Data records
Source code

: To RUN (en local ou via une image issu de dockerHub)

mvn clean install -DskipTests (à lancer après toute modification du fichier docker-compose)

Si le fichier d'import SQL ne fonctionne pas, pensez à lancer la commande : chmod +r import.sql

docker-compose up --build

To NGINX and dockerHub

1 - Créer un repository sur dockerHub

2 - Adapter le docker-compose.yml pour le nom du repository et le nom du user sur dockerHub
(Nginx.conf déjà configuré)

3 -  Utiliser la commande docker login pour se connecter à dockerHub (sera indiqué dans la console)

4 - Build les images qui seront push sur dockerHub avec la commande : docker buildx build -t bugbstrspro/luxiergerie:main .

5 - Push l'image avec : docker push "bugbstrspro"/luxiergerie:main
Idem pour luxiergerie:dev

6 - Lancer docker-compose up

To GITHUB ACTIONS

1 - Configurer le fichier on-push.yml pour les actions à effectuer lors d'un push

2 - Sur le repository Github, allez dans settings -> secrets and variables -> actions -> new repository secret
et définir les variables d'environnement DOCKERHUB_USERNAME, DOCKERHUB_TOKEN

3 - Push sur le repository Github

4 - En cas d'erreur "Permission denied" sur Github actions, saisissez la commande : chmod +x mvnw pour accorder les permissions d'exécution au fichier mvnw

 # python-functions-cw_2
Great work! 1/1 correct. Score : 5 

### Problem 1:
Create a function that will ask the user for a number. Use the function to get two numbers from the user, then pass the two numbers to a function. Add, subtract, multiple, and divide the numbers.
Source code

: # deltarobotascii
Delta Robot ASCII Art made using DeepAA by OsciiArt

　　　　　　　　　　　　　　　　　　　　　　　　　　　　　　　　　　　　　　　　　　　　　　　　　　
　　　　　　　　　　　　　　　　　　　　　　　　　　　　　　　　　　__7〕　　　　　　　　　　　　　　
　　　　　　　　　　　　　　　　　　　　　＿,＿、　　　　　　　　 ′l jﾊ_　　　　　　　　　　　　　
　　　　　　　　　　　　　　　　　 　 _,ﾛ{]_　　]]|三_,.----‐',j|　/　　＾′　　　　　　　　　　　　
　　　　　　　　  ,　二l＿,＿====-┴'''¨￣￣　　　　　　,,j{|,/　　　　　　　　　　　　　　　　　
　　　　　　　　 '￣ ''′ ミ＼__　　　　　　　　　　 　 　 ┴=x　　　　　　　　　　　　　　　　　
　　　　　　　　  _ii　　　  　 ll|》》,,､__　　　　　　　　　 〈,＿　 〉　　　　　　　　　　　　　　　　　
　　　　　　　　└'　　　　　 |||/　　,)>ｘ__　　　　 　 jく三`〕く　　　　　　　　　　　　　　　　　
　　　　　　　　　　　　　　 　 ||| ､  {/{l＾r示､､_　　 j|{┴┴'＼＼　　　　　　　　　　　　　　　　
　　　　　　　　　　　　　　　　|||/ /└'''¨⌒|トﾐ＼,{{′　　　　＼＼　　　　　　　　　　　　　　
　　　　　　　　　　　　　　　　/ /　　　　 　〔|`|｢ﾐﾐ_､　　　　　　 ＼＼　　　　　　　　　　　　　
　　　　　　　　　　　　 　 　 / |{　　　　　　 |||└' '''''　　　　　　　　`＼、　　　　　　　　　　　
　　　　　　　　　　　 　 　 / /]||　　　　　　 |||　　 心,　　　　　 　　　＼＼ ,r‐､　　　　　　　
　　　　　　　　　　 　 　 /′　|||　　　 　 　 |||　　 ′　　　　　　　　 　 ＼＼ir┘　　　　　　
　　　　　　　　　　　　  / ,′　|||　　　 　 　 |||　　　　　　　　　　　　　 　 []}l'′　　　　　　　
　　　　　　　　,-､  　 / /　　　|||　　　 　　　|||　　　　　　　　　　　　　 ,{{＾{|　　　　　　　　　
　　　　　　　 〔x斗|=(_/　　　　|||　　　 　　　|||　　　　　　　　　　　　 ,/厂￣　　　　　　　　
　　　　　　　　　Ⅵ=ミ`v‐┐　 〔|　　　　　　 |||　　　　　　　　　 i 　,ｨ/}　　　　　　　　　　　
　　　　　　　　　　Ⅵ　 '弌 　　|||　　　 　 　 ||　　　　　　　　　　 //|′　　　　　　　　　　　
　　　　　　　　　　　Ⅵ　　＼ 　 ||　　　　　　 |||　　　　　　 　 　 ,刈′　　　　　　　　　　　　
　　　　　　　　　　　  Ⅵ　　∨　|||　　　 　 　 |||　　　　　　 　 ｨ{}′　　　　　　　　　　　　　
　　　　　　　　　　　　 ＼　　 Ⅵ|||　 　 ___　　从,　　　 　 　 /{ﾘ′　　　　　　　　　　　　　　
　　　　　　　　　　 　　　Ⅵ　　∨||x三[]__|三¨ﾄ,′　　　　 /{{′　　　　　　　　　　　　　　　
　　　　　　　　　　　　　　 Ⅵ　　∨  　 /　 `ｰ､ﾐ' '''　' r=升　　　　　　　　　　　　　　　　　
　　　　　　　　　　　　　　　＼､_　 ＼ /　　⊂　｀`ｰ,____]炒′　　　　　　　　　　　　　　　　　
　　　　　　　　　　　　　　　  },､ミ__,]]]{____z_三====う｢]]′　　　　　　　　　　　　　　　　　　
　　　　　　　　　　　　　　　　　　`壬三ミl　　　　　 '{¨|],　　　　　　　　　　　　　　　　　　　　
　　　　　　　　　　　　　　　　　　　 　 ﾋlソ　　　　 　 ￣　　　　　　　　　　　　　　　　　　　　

EXERCISE DIRECTIONS: Search the records for the word "repository" and copy every line where it occurs.

YOUR RESPONSE:
1 - Créer un repository sur dockerHub
2 - Adapter le docker-compose.yml pour le nom du repository et le nom du user sur dockerHub
2 - Sur le repository Github, allez dans settings -> secrets and variables -> actions -> new repository secret
3 - Push sur le repository Github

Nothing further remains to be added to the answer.